A very negative outlook on that. You make it sound like anytime you recieve money you are actually depriving someone of something. taking it from them without providing anything.

A 'dollar' is simply an expression of value. Currency was brought into existence to make trading goods easier and you then trade what you wanted to who you wanted instead of having to find someone with what you wanted and who wanted what you had.

e.g. before if I made chairs and I wanted food, I would have to find someone with food who wanted a chair.

In this scenario I am trading the value of my chair for the same value of food.

Now I find anyone who wants a chair, get their money, and then go find someone with food to sell and give them the money I earned with my chair.

This is the same transaction, the value of the chair in food, only it is made easier to accomplish by money existing.

In neither case was anything taken without equal value being returned. I recieved money for my chair, the person gave me their money and recieved the chair.

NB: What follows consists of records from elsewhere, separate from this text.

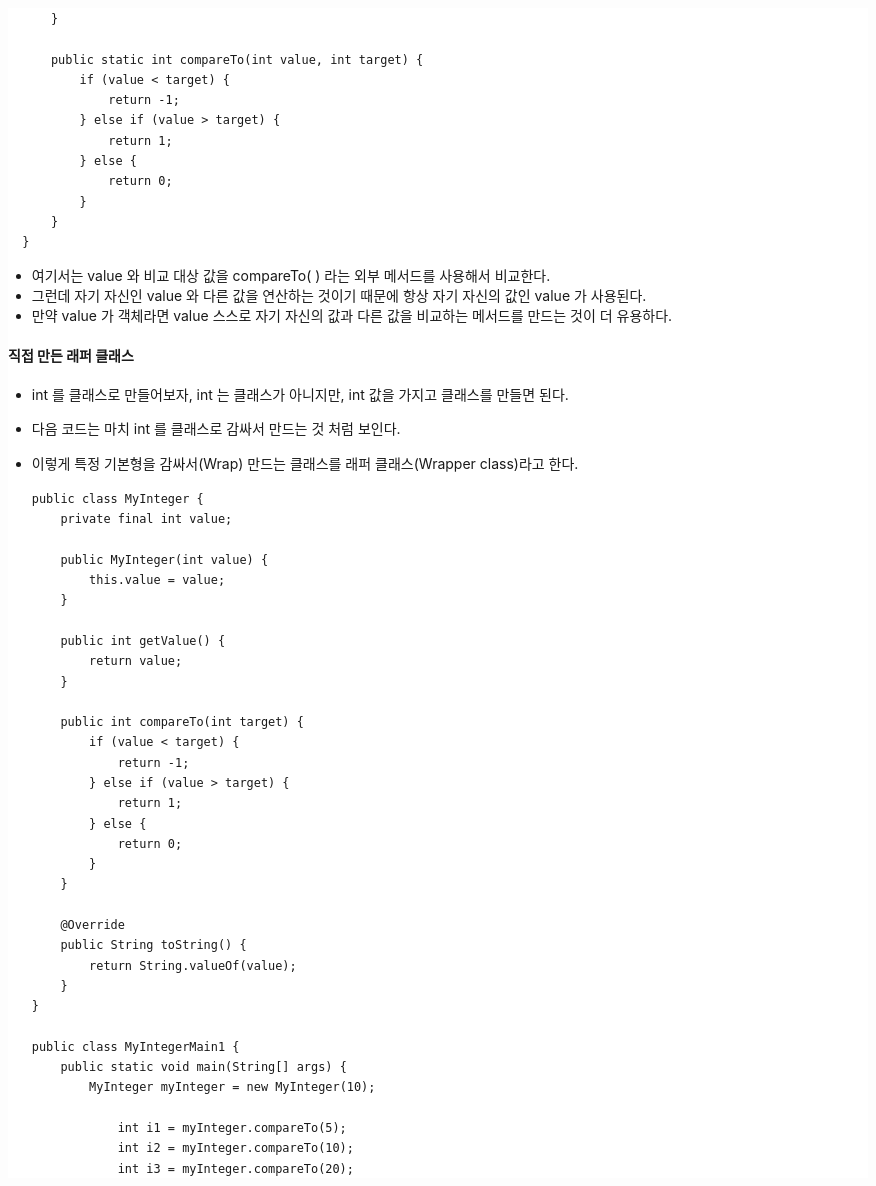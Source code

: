           }
        
          public static int compareTo(int value, int target) {
              if (value < target) {
                  return -1;
              } else if (value > target) {
                  return 1;
              } else {
                  return 0;
              }
          }
      }

- 여기서는 value 와 비교 대상 값을 compareTo( ) 라는 외부 메서드를 사용해서 비교한다.
- 그런데 자기 자신인 value 와 다른 값을 연산하는 것이기 때문에 항상 자기 자신의 값인 value 가 사용된다.
- 만약 value 가 객체라면 value 스스로 자기 자신의 값과 다른 값을 비교하는 메서드를 만드는 것이 더 유용하다.
    
#### 직접 만든 래퍼 클래스
- int 를 클래스로 만들어보자, int 는 클래스가 아니지만, int 값을 가지고 클래스를 만들면 된다.
- 다음 코드는 마치 int 를 클래스로 감싸서 만드는 것 처럼 보인다.
- 이렇게 특정 기본형을 감싸서(Wrap) 만드는 클래스를 래퍼 클래스(Wrapper class)라고 한다.

      public class MyInteger {
          private final int value;
      
          public MyInteger(int value) {
              this.value = value;
          }
      
          public int getValue() {
              return value;
          }
      
          public int compareTo(int target) {
              if (value < target) {
                  return -1;
              } else if (value > target) {
                  return 1;
              } else {
                  return 0;
              }
          }
        
          @Override
          public String toString() {
              return String.valueOf(value);
          }
      }

      public class MyIntegerMain1 {
          public static void main(String[] args) {
              MyInteger myInteger = new MyInteger(10);
            
                  int i1 = myInteger.compareTo(5);
                  int i2 = myInteger.compareTo(10);
                  int i3 = myInteger.compareTo(20);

Every -honest- wealthy person recieves their money by providing value to others. How much value has Bill Gates given the world with windows? As much as people whine about him and MS, can you imagine a world still using 086 IBM pcs and DOS? We wouldn't be here on this forum right now if it wasn't for rich people.

What about our oil Barons everyone hates so much. Next time you get into your car, train, taxi, or buy food from the supermarket that was imported on ships, transported by trucks or trains or type on your refined petrol keyboard while looking at your refined petrol computer monitor. Ask yourself how much value they have actually brought to your life.

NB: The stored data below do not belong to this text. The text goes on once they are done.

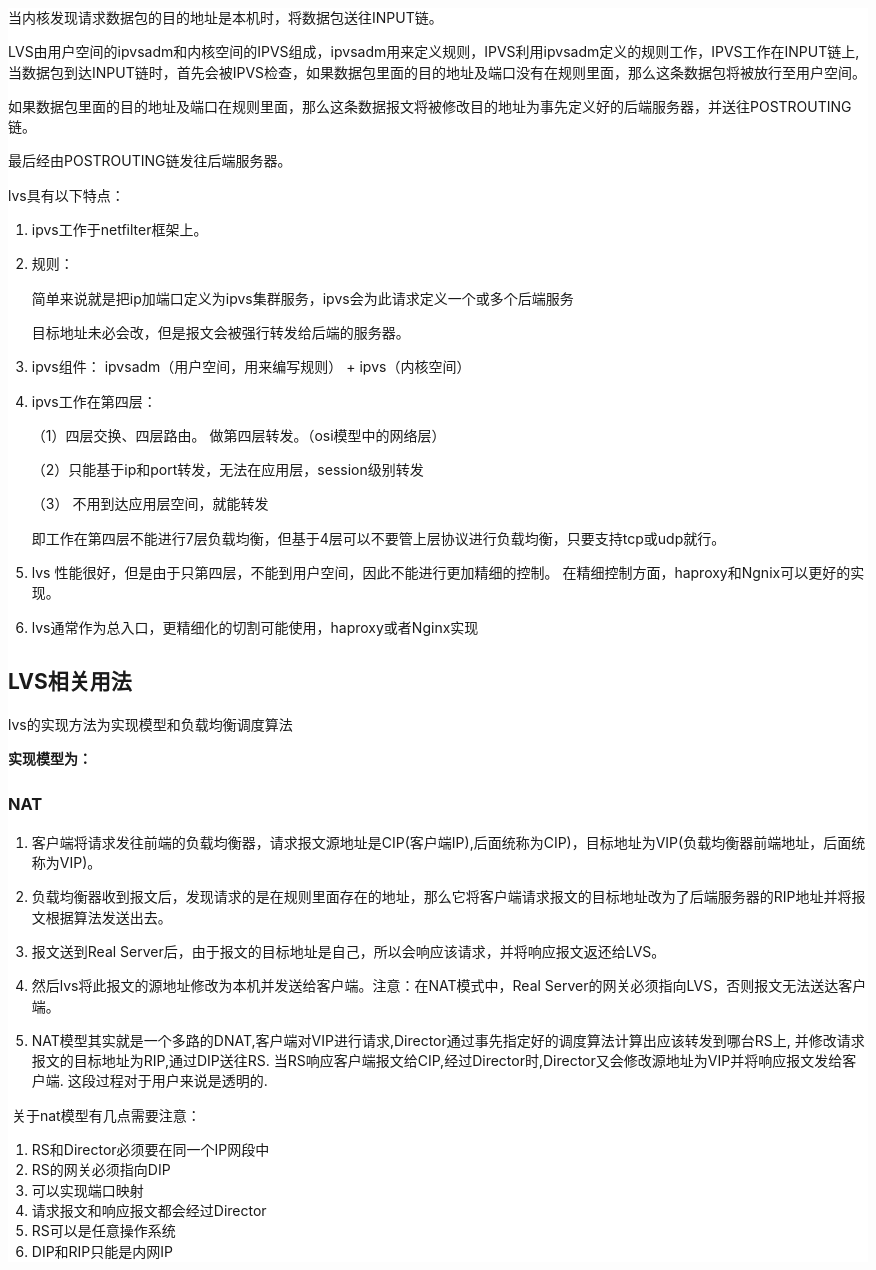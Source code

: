当内核发现请求数据包的目的地址是本机时，将数据包送往INPUT链。

LVS由用户空间的ipvsadm和内核空间的IPVS组成，ipvsadm用来定义规则，IPVS利用ipvsadm定义的规则工作，IPVS工作在INPUT链上,当数据包到达INPUT链时，首先会被IPVS检查，如果数据包里面的目的地址及端口没有在规则里面，那么这条数据包将被放行至用户空间。

如果数据包里面的目的地址及端口在规则里面，那么这条数据报文将被修改目的地址为事先定义好的后端服务器，并送往POSTROUTING链。

最后经由POSTROUTING链发往后端服务器。

lvs具有以下特点：

1. ipvs工作于netfilter框架上。

2. 规则： 

   ​    简单来说就是把ip加端口定义为ipvs集群服务，ipvs会为此请求定义一个或多个后端服务

      目标地址未必会改，但是报文会被强行转发给后端的服务器。 

3.  ipvs组件： ipvsadm（用户空间，用来编写规则） + ipvs（内核空间） 

4. ipvs工作在第四层：

   （1）四层交换、四层路由。 做第四层转发。（osi模型中的网络层）

   （2）只能基于ip和port转发，无法在应用层，session级别转发

   （3） 不用到达应用层空间，就能转发

   即工作在第四层不能进行7层负载均衡，但基于4层可以不要管上层协议进行负载均衡，只要支持tcp或udp就行。

5.  lvs 性能很好，但是由于只第四层，不能到用户空间，因此不能进行更加精细的控制。 在精细控制方面，haproxy和Ngnix可以更好的实现。 

6.  lvs通常作为总入口，更精细化的切割可能使用，haproxy或者Nginx实现

##  LVS相关用法

lvs的实现方法为实现模型和负载均衡调度算法

**实现模型为：**

### NAT

1. 客户端将请求发往前端的负载均衡器，请求报文源地址是CIP(客户端IP),后面统称为CIP)，目标地址为VIP(负载均衡器前端地址，后面统称为VIP)。

2. 负载均衡器收到报文后，发现请求的是在规则里面存在的地址，那么它将客户端请求报文的目标地址改为了后端服务器的RIP地址并将报文根据算法发送出去。

3.  报文送到Real Server后，由于报文的目标地址是自己，所以会响应该请求，并将响应报文返还给LVS。

4.  然后lvs将此报文的源地址修改为本机并发送给客户端。注意：在NAT模式中，Real Server的网关必须指向LVS，否则报文无法送达客户端。

5. NAT模型其实就是一个多路的DNAT,客户端对VIP进行请求,Director通过事先指定好的调度算法计算出应该转发到哪台RS上, 并修改请求报文的目标地址为RIP,通过DIP送往RS. 当RS响应客户端报文给CIP,经过Director时,Director又会修改源地址为VIP并将响应报文发给客户端. 这段过程对于用户来说是透明的.

​    关于nat模型有几点需要注意：

1. RS和Director必须要在同一个IP网段中
2. RS的网关必须指向DIP
3. 可以实现端口映射
4. 请求报文和响应报文都会经过Director
5. RS可以是任意操作系统
6. DIP和RIP只能是内网IP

Yes there are dishonest people who lie about the value you are getting when you spend your cash. But they are most certainly not exclusively rich. I think you will find the overwhelming majority of criminals for example are actually poor people who want -something for nothing-.

As long as a nation is creating real value they will continue to create, and circulate money without inflation. Inflation sets in when a country prints more money than it is actually producing value to back up.

You are also assuming that when I recieve x dollars form x person that I sit on them and do nothing thus taking it out of the system and giving it to me not another person. But that money will actually be very quickly handed on by that rich person to someone else.

They may buy a new car, giving jobs to hundreds of people. Or a house, or food, or clothes etc etc. The dollar they 'took' from someone else will soon get given to a third person for the value they are offering.

The porer you are, the less you spend, the less you give to your fellow man. You are more selfish (for want of a better word) when you are poor because you give less to other people.

Money is only scarce for those people who are not providing value. If you want more money, it's very simple. Provide more value than you are currently getting paid for.

Most people do the bare minimum at work and expect a pay rise. How can you call yourself honest and then turn around and expect more value to be given to you than you are giving out???

If you want the pay rise you need to be giving more value than they are paying you for. This single idea has netted me a minimum 15% pay raise every year up to more than 50% some years.

After ten years in IT when comparing the salaries of my University classmates to my own I was earning literally 5-8 times their salaries. I wasn't any smarter than them, in fact many of them are better programmers than me. The difference is that I am constantly looking for ways to add value to my company over an above what they are paying me to do.

Even here in Japan where you -don't- get pay raises except tiny incremental ones, I will be getting at least 15% this year because I am adding so much extra value to my company.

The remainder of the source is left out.